Il palcoscenico è ovviamente dominato dal Mefistofele di Alex Esposito, che realizza ancora una volta il miracolo di intonare correttamente le note pur curando contemporaneamente nel dettaglio un’interpretazione scenica che non conosce un attimo di stasi ma si rigenera continuamente in una serie inesauribile di movimenti ed atteggiamenti. Il fraseggio del cantante, variato fin nella minima gradazione dinamica e coloristica, accompagna la mobilità dell’attore, per cui il personaggio ne esce con una prepotenza teatrale che non ha riscontri almeno oggi. Che poi, in certi momenti, si senta la necessità di una cavata più ampia e risonante, da basso autentico, è certamente vero. E si deve anche dare credito a quello che diceva un giornalista argentino seduto accanto a me e cioè che la voce di Esposito funziona alla grande in un ambiente piccolo e raccolto come quello della Fenice, ma non rende in sale vaste come quella del Colon di Buenos Aires. Tuttavia, considerato che è della performance veneziana e non di quelle straniere che devo riferire e considerato che l’opera è teatro in musica, per cui entrambi gli elementi concorrono in sinergia e in reciproco sostegno per giungere al risultato finale, si deve affermare che Alex Esposito è un protagonista assoluto, che sa coniugare le esigenze del canto, sempre musicalmente corretto, di volume adeguato e magistralmente espressivo, con quelle di una teatralità di eccezionale rilievo, per donare al pubblico un Mefistofele nell’insieme memorabile.
Il Faust di Piero Pretti è signorile, composto, ma a tratti monocorde in un canto corretto ma un po’ rigido, che avrebbe bisogno di più morbidezza, sensualità e anche varietà di colori soprattutto nei momenti in cui dovrebbe accendersi di passione amorosa, come nel duetto con Margherita nel secondo atto, oppure nella visione, erotica e funebre insieme, della fanciulla durante il sabba romantico. Ma è molto ben eseguito, da lui come dalla sua partner Maria Agresta, lo splendido duetto del carcere “Lontano, lontano, lontano”, con un canto a fior di labbro omogeneo e delicato che ne restituisce tutta la struggente nostalgia per un amore puro e sincero che non è realizzabile sulla terra e viene quindi proiettato in una dimensione di sogno. Meno bene invece il finale, in cui Pretti risulta stentoreo forse per la sopravvenuta stanchezza di un ruolo vocalmente molto impegnativo; ma almeno il si bemolle di “Baluardo m’è il Vangelo” esce limpido e sicuro.

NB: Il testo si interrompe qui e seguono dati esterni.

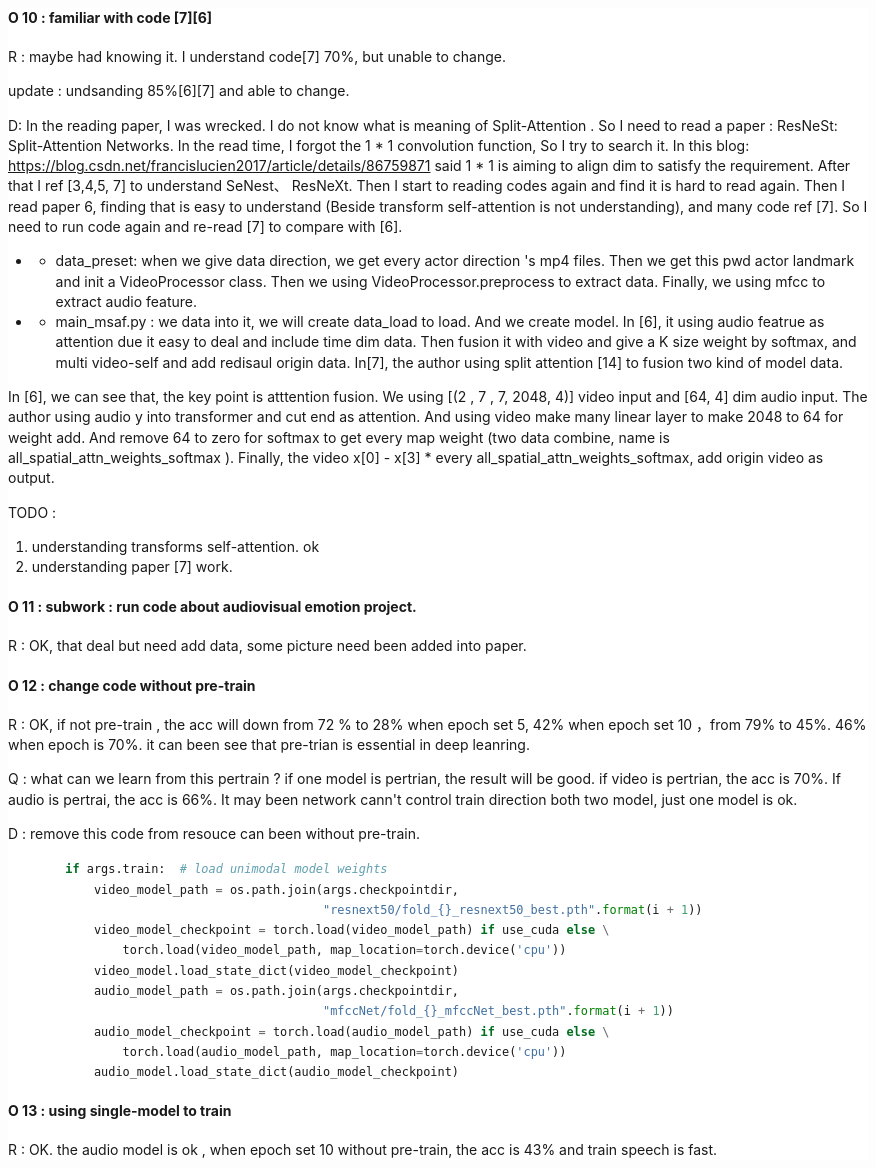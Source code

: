 #### O 10 : familiar  with  code [7][6]
R : maybe  had knowing  it.  I understand code[7] 70%, but unable to change.  

update : undsanding 85%[6][7] and able to change. 


D:  In the reading paper, I was wrecked. I do not know what is meaning of Split-Attention .  So I need to read a paper : ResNeSt: Split-Attention Networks. In the read time, I forgot the 1  * 1 convolution function, So I try to search it.  In this blog: https://blog.csdn.net/francislucien2017/article/details/86759871  said 1 * 1 is aiming to align dim to satisfy the requirement.  After that  I ref  [3,4,5, 7] to understand  SeNest、 ResNeXt. Then I start to reading codes again and find it is hard to read again.  Then I read  paper 6, finding that is easy to understand (Beside transform self-attention is not understanding), and many code ref [7]. So I need to run code again and re-read [7] to compare with [6]. 
- + data_preset: when we give data direction, we get every actor direction 's  mp4 files. Then we get this pwd actor landmark and  init a VideoProcessor class.  Then we using VideoProcessor.preprocess to extract data.  Finally, we using mfcc to extract audio feature. 
- +  main_msaf.py :   we data into it, we will create data_load to load. And we create model. In [6], it using audio  featrue as attention due it easy to deal and include time dim data. Then fusion it with video and give a K size weight by softmax, and multi video-self and add redisaul origin
data. In[7], the author using split attention [14] to fusion two kind of model data. 



In  [6],  we  can see that, the key point is atttention fusion. We using   [(2 , 7 , 7, 2048, 4)] video input and  [64, 4] dim audio input.  The author using audio y into transformer and cut end as  attention.  And using video make many linear layer to make  2048 to 64 for weight add. And remove 64 to zero for softmax to get every map weight (two data combine, name is all_spatial_attn_weights_softmax ). Finally, the video x[0] - x[3]  * every  all_spatial_attn_weights_softmax,  add  origin video  as output.


TODO : 
 1. understanding transforms self-attention.   ok
 2. understanding paper [7] work. 


####  O 11 : subwork : run code about audiovisual emotion project. 
R : OK, that deal but need add data, some picture need been added into paper.
#### O 12  : change code without pre-train
R : OK, if not pre-train , the acc will down from  72 % to  28% when epoch set 5,    42% when epoch set 10 ，from 79% to 45%.    46% when epoch is 70%.      it can been see that pre-trian is essential in deep leanring.

Q : what can we learn from this pertrain ?
if one model is pertrian, the result will be good. if video is pertrian, the acc is 70%. If audio is pertrai, the acc is 66%. It may been network cann't control train direction both two model, just one model is ok. 


D : remove this code from resouce can been without pre-train.
```python
        if args.train:  # load unimodal model weights
            video_model_path = os.path.join(args.checkpointdir,
                                            "resnext50/fold_{}_resnext50_best.pth".format(i + 1))
            video_model_checkpoint = torch.load(video_model_path) if use_cuda else \
                torch.load(video_model_path, map_location=torch.device('cpu'))
            video_model.load_state_dict(video_model_checkpoint)
            audio_model_path = os.path.join(args.checkpointdir,
                                            "mfccNet/fold_{}_mfccNet_best.pth".format(i + 1))
            audio_model_checkpoint = torch.load(audio_model_path) if use_cuda else \
                torch.load(audio_model_path, map_location=torch.device('cpu'))
            audio_model.load_state_dict(audio_model_checkpoint)
```
#### O 13  : using single-model to  train
R : OK.  the audio model  is ok , when epoch set 10 without pre-train, the acc is  43% and train speech is fast.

Note meno liete – e spiace doverlo riconoscere per un’artista di questo livello – si registrano per la Margherita di Maria Agresta, che, nella scena del carcere, pigia sul pedale dell’intensità drammatica probabilmente per compensare una condizione vocale non ottimale e fatica a mantenere la linea di canto, andando almeno una volta in grave difficoltà.
Fa bene ciò che deve fare Maria Teresa Leva come Elena, nel pezzo cupo e impegnativo in cui rievoca la distruzione di Troia. Sicuri nei rispettivi ruoli Enrico Casari come Wagner e Nereo e Kamelia Kader come Marta e Pantalis.
Le parti corali, di assoluto rilievo in quest’opera, hanno trovato adeguata ed efficace risoluzione nei complessi della Fenice, diretti da Alfonso Caiani, e nel coro Piccoli Cantori Veneziani diretto da Dina D’Alessio, quest’ultimo dalla significativa pienezza e limpidezza di suono, non frequente in un ensemble di voci bianche.
Alla fine della serata, quella di mercoledì 18 aprile, un bel successo pieno, caloroso, convinto per tutti, a premiare un lavoro nel suo inseime di alto livello professionale ed artistico.